═════ Exercise input

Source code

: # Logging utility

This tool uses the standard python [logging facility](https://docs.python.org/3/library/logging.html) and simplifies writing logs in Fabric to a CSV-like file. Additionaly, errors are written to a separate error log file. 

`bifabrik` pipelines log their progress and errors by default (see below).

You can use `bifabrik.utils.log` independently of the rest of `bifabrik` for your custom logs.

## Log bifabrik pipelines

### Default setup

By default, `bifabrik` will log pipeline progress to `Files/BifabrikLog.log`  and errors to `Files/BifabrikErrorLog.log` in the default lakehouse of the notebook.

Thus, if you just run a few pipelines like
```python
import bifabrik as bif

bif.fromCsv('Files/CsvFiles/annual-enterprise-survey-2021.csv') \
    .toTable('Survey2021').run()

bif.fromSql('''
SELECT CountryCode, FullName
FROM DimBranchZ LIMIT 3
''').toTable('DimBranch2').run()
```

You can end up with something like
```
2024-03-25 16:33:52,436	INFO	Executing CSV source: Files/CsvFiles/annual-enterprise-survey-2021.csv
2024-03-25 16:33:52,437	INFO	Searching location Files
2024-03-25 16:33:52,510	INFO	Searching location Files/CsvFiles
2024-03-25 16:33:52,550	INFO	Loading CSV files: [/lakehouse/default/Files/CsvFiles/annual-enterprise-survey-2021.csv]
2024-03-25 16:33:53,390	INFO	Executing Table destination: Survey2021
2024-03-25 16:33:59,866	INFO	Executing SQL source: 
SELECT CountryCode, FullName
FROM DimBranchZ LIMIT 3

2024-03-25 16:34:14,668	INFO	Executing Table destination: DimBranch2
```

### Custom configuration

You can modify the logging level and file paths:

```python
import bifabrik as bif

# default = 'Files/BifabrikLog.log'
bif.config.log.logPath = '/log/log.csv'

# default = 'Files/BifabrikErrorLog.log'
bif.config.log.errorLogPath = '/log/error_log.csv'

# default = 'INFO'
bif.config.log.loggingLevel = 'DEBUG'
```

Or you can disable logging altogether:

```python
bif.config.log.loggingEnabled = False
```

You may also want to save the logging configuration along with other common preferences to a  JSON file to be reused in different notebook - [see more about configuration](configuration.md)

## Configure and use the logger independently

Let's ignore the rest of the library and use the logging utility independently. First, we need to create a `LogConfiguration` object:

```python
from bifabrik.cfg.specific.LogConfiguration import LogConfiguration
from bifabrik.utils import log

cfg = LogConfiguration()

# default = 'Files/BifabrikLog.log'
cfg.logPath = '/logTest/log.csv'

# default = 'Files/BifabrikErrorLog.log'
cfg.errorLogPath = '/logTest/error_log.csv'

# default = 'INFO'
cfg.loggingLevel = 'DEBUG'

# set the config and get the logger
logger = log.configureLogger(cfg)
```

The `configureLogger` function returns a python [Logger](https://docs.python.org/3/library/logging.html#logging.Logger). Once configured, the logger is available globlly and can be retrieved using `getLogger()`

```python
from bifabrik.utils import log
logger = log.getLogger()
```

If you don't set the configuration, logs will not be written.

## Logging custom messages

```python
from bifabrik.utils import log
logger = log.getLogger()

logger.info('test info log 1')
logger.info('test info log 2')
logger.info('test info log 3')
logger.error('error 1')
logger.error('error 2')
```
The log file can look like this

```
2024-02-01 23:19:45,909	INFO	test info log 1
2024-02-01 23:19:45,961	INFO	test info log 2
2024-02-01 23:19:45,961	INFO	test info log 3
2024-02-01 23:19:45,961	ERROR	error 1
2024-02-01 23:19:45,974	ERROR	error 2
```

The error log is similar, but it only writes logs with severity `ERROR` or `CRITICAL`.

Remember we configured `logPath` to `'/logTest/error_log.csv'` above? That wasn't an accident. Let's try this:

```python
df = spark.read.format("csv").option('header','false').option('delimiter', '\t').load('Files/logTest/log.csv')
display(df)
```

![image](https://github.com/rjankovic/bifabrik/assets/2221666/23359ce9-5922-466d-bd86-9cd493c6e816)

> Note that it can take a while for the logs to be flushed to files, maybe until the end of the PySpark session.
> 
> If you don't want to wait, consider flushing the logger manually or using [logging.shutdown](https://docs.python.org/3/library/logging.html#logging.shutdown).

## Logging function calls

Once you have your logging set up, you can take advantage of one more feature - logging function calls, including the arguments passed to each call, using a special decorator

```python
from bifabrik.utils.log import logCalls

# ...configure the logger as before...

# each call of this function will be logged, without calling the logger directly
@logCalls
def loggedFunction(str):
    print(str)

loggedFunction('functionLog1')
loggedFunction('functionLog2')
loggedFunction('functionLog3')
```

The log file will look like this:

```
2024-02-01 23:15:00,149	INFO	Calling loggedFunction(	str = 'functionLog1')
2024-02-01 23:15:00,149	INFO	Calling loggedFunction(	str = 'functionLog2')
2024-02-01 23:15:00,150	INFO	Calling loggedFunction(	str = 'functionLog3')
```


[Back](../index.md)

══════════

> **Requirement**: Which lines in the records contain the word "configureLogger"? Copy each one.

> **Task output**:
logger = log.configureLogger(cfg)
The `configureLogger` function returns a python [Logger](https://docs.python.org/3/library/logging.html#logging.Logger). Once configured, the logger is available globlly and can be retrieved using `getLogger()`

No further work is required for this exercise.